Saved entries:
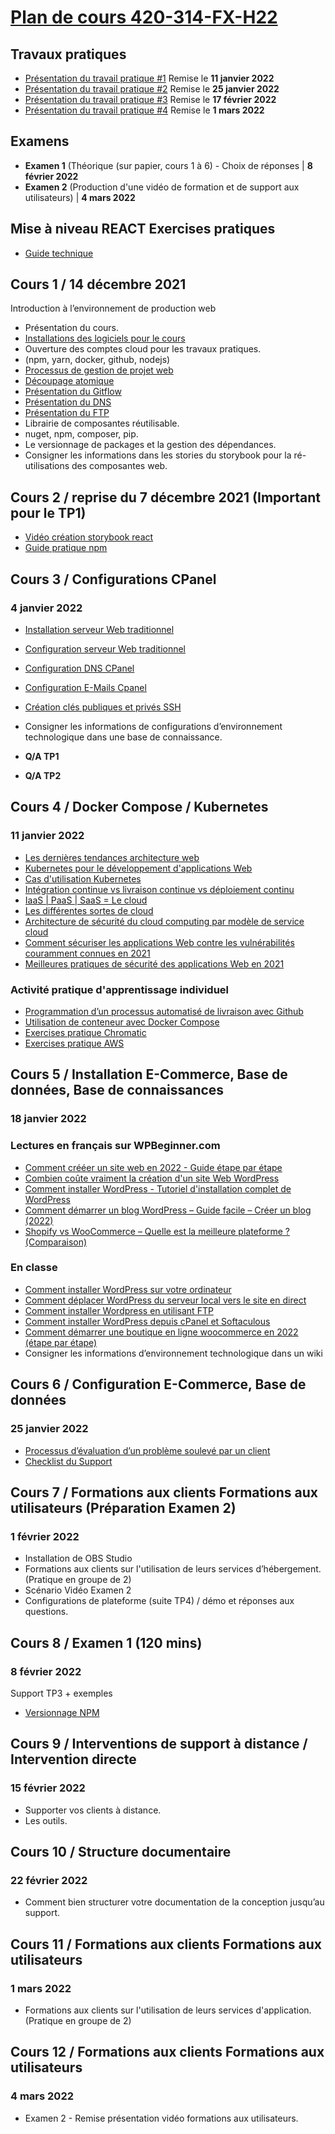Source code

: # [Plan de cours 420-314-FX-H22](https://github.com/PLDubeFormation/420-314-FX-H22/blob/master/Plan%20cours%20420-314-FX%20H22.pdf)

## Travaux pratiques

- [Présentation du travail pratique #1](https://github.com/PLDubeFormation/420-314-FX-H22/blob/master/TP1/420-314-FX-H22-TP1.pdf) Remise le **11 janvier 2022**
- [Présentation du travail pratique #2](https://github.com/PLDubeFormation/420-314-FX-H22/blob/master/TP2/420-314-FX-H22-TP2.pdf) Remise le **25 janvier 2022**
- [Présentation du travail pratique #3](https://github.com/PLDubeFormation/420-314-FX-H22/blob/master/TP3/420-314-FX-H22-TP3.pdf) Remise le **17 février 2022**
- [Présentation du travail pratique #4](https://github.com/PLDubeFormation/420-314-FX-H22/blob/master/TP4/420-314-FX-H22-TP4.pdf) Remise le **1 mars 2022**

## Examens

- **Examen 1** (Théorique (sur papier, cours 1 à 6) - Choix de réponses | **8 février 2022**
- **Examen 2** (Production d'une vidéo de formation et de support aux utilisateurs) | **4 mars 2022**

## Mise à niveau REACT Exercises pratiques

- [Guide technique](https://github.com/PLDubeFormation/blueprintjs-with-react)

## Cours 1 / 14 décembre 2021 ## 
Introduction à l’environnement de production web

- Présentation du cours.
- [Installations des logiciels pour le cours](https://github.com/PLDubeFormation/420-314-FX-H22/blob/master/Pr%C3%A9paration%20de%20l%E2%80%99environnement%20de%20travail.pdf) 
- Ouverture des comptes cloud pour les travaux pratiques. 
- (npm, yarn, docker, github, nodejs)
- [Processus de gestion de projet web](https://github.com/PLDubeFormation/420-314-FX-H22/blob/master/Cours%201/Processus%20Mise%20en%20Production.pdf)
- [Découpage atomique](https://github.com/PLDubeFormation/420-314-FX-H22/blob/master/Cours%201/Component%20Driven.pdf) 
- [Présentation du Gitflow](https://github.com/PLDubeFormation/420-314-FX-H22/blob/master/Cours%201/GIT.pdf)
- [Présentation du DNS](https://github.com/PLDubeFormation/420-314-FX-H22/blob/master/Cours%201/DNS.pdf)
- [Présentation du FTP](https://github.com/PLDubeFormation/420-314-FX-H22/blob/master/Cours%201/FTP.pdf)
- Librairie de composantes réutilisable.
- nuget, npm, composer, pip.
- Le versionnage de packages et la gestion des dépendances.
- Consigner les informations dans les stories du storybook pour la ré-utilisations des composantes web.

## Cours 2 / reprise du 7 décembre 2021 (Important pour le TP1) ## 
- [Vidéo création storybook react](https://webarchitek.ca/formations/React-Storybook.zip)
- [Guide pratique npm](Guides%20Technique/npm_guide_technique.md)


## Cours 3 / Configurations CPanel
### 4 janvier 2022

- [Installation serveur Web traditionnel](https://docs.cpanel.net/cpanel/) 
- [Configuration serveur Web traditionnel](https://docs.cpanel.net/cpanel/domains/domains/)  
- [Configuration DNS CPanel](https://docs.cpanel.net/whm/dns-functions/dns-zone-manager/) 
- [Configuration E-Mails Cpanel](https://docs.cpanel.net/cpanel/email/) 
- [Création clés publiques et privés SSH](https://docs.cpanel.net/cpanel/security/ssh-access/)
- Consigner les informations de configurations d’environnement technologique dans une base de connaissance.

- **Q/A TP1**
- **Q/A TP2**


## Cours 4 / Docker Compose / Kubernetes
### 11 janvier 2022

- [Les dernières tendances architecture web](https://github.com/PLDubeFormation/420-314-FX-H22/blob/master/Cours%204/Architecture%20Application%202022.pdf)
- [Kubernetes pour le développement d'applications Web](https://github.com/PLDubeFormation/420-314-FX-H22/blob/master/Cours%204/Kubernetes%20pour%20le%20d%C3%A9veloppement%20d'applications%20Web.pdf)
- [Cas d'utilisation Kubernetes](https://github.com/PLDubeFormation/420-314-FX-H22/blob/master/Cours%204/Kubernetes%20Cas%20d'utilisation.pdf)
- [Intégration continue vs livraison continue vs déploiement continu](https://github.com/PLDubeFormation/420-314-FX-H22/blob/master/Cours%204/Int%C3%A9gration%20continue%20vs%20livraison%20continue%20vs%20d%C3%A9ploiement%20continu.pdf)
- [IaaS | PaaS | SaaS = Le cloud](https://github.com/PLDubeFormation/420-314-FX-H22/blob/master/Cours%204/IaaS%20PaaS%20SaaS%20Le%20cloud.pdf)
- [Les différentes sortes de cloud](https://github.com/PLDubeFormation/420-314-FX-H22/blob/master/Cours%204/Les%20diff%C3%A9rentes%20sortes%20de%20cloud.pdf)
- [Architecture de sécurité du cloud computing par modèle de service cloud](https://github.com/PLDubeFormation/420-314-FX-H22/blob/master/Cours%204/Architecture%20S%C3%A9curit%C3%A9%20Cloud.pdf)
- [Comment sécuriser les applications Web contre les vulnérabilités couramment connues en 2021](https://github.com/PLDubeFormation/420-314-FX-H22/blob/master/Cours%204/Comment%20s%C3%A9curiser%20les%20applications%20Web%20contre%20les%20vuln%C3%A9rabilit%C3%A9s%20couramment%20connues%20en%202021.pdf)
- [Meilleures pratiques de sécurité des applications Web en 2021](https://github.com/PLDubeFormation/420-314-FX-H22/blob/master/Cours%204/Meilleures%20pratiques%20de%20s%C3%A9curit%C3%A9%20des%20applications%20Web%20en%202021.pdf)

### Activité pratique d'apprentissage individuel

- [Programmation d’un processus automatisé de livraison avec Github](Guides%20Technique/ci-cd.md)
- [Utilisation de conteneur avec Docker Compose](Guides%20Technique/docker_compose.md)
- [Exercises pratique Chromatic](https://www.chromatic.com/docs/github-actions)
- [Exercises pratique AWS](https://aws.amazon.com/getting-started/hands-on/build-react-app-amplify-graphql/)

## Cours 5 / Installation E-Commerce, Base de données, Base de connaissances
### 18 janvier 2022

### Lectures en français sur WPBeginner.com

- [Comment crééer un site web en 2022 - Guide étape par étape](https://www-wpbeginner-com.translate.goog/guides/?_x_tr_sl=auto&_x_tr_tl=fr&_x_tr_hl=en)
- [Combien coûte vraiment la création d'un site Web WordPress](https://www-wpbeginner-com.translate.goog/beginners-guide/how-much-does-it-cost-to-build-a-wordpress-website/?_x_tr_sl=auto&_x_tr_tl=fr&_x_tr_hl=en)
- [Comment installer WordPress - Tutoriel d'installation complet de WordPress](https://www-wpbeginner-com.translate.goog/how-to-install-wordpress/?_x_tr_sl=auto&_x_tr_tl=fr&_x_tr_hl=en)
- [Comment démarrer un blog WordPress – Guide facile – Créer un blog (2022)](https://www-wpbeginner-com.translate.goog/start-a-wordpress-blog/?_x_tr_sl=auto&_x_tr_tl=fr&_x_tr_hl=en)
- [Shopify vs WooCommerce – Quelle est la meilleure plateforme ? (Comparaison)](https://www-wpbeginner-com.translate.goog/opinion/shopify-vs-woocommerce-which-is-the-better-platform-comparison/?_x_tr_sl=auto&_x_tr_tl=fr&_x_tr_hl=en)

### En classe

- [Comment installer WordPress sur votre ordinateur](Cours%205/Comment%20installer%20WordPress%20sur%20votre%20ordinateur.pdf)
- [Comment déplacer WordPress du serveur local vers le site en direct](Cours%205/Comment%20déplacer%20WordPress%20du%20serveur%20local%20vers%20le%20site%20en%20direct.pdf)
- [Comment installer Wordpress en utilisant FTP](Cours%205/Comment%20installer%20Wordpress%20en%20utilisant%20FTP.pdf)
- [Comment installer WordPress depuis cPanel et Softaculous](Cours%205/Comment%20installer%20WordPress%20depuis%20cPanel%20et%20Softaculous.pdf)
- [Comment démarrer une boutique en ligne woocommerce en 2022 (étape par étape)](https://www-wpbeginner-com.translate.goog/wp-tutorials/how-to-start-an-online-store/?_x_tr_sl=auto&_x_tr_tl=fr&_x_tr_hl=en)
- Consigner les informations d’environnement technologique dans un wiki

## Cours 6 / Configuration E-Commerce, Base de données
### 25 janvier 2022

- [Processus d’évaluation d’un problème soulevé par un client](Cours%206/ProcessusSupport.md)
- [Checklist du Support](Cours%206/ChecklistSupport.md)

## Cours 7 / Formations aux clients Formations aux utilisateurs (Préparation Examen 2)
### 1 février 2022

- Installation de OBS Studio
- Formations aux clients sur l'utilisation de leurs services d’hébergement. (Pratique en groupe de 2)
- Scénario Vidéo Examen 2
- Configurations de plateforme (suite TP4) / démo et réponses aux questions.

## Cours 8 / Examen 1 (120 mins) 
### 8 février 2022
Support TP3 + exemples
- [Versionnage NPM](Guides%20Technique/npm_github_versionning.md)

## Cours 9 / Interventions de support à distance / Intervention directe
### 15 février 2022

- Supporter vos clients à distance. 
- Les outils.

## Cours 10 / Structure documentaire
### 22 février 2022

- Comment bien structurer votre documentation de la conception jusqu’au support.

## Cours 11 / Formations aux clients Formations aux utilisateurs
### 1 mars 2022

- Formations aux clients sur l'utilisation de leurs services d'application. (Pratique en groupe de 2)

## Cours 12 / Formations aux clients Formations aux utilisateurs
### 4 mars 2022

- Examen 2 - Remise présentation vidéo formations aux utilisateurs.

> **EXERCISE**
Among the lines of the data, some may contain the string "site"; report how many, and nothing more.

> **ANSWER SPACE**
3